Cameron R. Wolfe, Ph.D.@cwolferesearch

Some more really good papers on rubric rewards that I've been reading: - arxiv.org/abs/2602.01511 - arxiv.org/abs/2411.01111 - arxiv.org/abs/2410.21545 - arxiv.org/abs/2511.01758 - arxiv.org/abs/2512.01020 TL;DR: Rubric rewards are really cool. There is a lot of great recent progress that surpassed my expectations. There's also a lot more to be done, and making progress on truly subjective tasks seems to be noticeably more difficult. My favorite paper so far is the first in this list, which proposes an alternating RL framework for jointly training a rubric generator and rubric-based reward model. There still is a lot to figure out w.r.t. making rubrics work well, but this paper shows a really clear benefit from rubric-based RL and has an interesting setup to make joint training (of the rubric generator and generative reward model) more stable. There are still many areas for improvement for rubrics. For example, it seems rubrics still work best for constraints that are more objective, whereas very open-ended tasks (e.g., properly-styled creative writing) are still going to be quite tough. The benefit of rubrics is not uniform across domains, and it's not immediately clear for which domains rubrics will work best; e.g., instruction following tends to benefit a lot from rubrics, the benefit is less clear for things like science / medicine. Interestingly, a lot of papers tackling very open-ended tasks with rubrics are also formulating evaluation as a pairwise problem.
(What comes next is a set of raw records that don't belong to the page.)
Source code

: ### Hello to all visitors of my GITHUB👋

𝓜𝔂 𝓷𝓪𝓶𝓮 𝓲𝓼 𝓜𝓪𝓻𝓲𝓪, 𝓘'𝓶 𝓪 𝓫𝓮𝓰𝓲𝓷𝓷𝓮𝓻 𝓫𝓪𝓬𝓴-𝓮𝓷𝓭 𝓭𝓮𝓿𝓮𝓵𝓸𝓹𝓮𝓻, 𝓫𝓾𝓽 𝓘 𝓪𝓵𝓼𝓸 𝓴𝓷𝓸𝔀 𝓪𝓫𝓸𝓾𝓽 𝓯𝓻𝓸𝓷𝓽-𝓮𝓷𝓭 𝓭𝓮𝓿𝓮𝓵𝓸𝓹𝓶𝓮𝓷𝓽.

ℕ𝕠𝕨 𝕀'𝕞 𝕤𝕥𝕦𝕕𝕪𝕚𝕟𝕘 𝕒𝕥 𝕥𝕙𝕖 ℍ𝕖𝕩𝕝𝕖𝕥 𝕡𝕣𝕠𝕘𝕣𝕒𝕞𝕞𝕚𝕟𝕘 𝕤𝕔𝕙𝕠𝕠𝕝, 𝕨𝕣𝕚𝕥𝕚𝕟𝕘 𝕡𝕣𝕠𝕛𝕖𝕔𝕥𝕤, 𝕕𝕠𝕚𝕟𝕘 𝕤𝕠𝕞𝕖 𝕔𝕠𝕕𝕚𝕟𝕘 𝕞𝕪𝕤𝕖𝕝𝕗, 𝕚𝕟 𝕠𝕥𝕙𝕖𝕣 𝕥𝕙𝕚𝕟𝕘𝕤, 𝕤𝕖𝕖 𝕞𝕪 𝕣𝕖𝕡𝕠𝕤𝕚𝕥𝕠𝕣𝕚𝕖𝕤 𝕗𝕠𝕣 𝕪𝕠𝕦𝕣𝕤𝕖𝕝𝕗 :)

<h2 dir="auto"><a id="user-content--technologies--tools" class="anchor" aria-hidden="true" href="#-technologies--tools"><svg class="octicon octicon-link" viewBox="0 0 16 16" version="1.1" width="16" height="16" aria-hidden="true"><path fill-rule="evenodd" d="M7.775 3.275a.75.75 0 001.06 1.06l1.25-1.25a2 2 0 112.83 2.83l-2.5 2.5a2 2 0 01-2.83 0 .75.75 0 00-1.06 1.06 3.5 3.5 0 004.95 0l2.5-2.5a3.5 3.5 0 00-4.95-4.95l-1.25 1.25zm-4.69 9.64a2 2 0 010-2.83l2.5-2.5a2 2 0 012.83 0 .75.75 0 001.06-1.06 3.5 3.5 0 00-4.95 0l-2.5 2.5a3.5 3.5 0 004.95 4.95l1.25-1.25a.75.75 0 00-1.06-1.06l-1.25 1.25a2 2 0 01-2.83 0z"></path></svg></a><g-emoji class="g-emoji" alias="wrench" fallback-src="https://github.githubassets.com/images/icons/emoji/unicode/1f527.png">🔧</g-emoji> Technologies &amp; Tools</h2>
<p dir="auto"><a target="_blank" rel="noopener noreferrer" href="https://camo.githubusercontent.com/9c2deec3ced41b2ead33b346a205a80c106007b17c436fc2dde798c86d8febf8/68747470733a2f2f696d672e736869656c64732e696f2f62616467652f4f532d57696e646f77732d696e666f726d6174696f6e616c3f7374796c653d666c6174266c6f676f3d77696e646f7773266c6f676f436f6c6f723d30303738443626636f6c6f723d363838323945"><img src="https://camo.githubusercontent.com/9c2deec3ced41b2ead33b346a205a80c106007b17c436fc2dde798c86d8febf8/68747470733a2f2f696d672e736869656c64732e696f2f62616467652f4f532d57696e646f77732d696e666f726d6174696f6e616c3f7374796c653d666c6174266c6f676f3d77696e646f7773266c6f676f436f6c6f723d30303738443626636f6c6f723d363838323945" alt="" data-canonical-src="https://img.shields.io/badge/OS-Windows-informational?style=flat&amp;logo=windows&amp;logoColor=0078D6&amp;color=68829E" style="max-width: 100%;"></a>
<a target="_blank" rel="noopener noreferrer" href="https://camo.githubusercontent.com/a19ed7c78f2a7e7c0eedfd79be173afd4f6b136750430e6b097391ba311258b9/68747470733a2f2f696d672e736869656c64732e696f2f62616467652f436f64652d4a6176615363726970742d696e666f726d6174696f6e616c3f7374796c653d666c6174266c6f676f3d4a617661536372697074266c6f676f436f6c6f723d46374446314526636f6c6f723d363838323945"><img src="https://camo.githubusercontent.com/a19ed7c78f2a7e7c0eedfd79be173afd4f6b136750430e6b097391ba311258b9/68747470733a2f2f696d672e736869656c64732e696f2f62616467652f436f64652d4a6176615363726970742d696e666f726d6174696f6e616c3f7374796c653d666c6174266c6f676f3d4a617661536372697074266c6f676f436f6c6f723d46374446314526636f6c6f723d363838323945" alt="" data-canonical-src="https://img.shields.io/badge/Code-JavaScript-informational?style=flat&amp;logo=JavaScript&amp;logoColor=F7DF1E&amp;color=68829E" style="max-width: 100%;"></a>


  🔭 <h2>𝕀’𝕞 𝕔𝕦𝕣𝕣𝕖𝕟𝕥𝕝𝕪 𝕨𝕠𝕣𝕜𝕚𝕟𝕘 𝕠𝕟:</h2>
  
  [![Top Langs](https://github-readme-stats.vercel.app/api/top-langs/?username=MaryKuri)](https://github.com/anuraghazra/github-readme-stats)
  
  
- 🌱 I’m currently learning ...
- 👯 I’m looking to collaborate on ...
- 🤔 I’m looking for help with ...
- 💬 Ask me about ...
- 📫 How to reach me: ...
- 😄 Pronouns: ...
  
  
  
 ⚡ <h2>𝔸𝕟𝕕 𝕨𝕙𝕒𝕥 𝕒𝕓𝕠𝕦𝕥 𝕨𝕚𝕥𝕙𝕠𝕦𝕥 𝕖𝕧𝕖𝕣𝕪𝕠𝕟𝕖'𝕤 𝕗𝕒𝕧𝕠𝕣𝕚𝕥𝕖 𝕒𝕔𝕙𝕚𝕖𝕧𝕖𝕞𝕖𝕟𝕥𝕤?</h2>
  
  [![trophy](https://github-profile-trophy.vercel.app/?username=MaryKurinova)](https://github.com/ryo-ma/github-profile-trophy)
Given two completions, they ask the rubric generator to produce a rubric that will properly distinguish / rank the chosen and rejected completion in the pair. This probably makes very subjective evaluations easier, but the application to online RL is also less straightforward. We can't just compute the reward for a completion, we have to somehow create a pairwise comprison to compute the reward.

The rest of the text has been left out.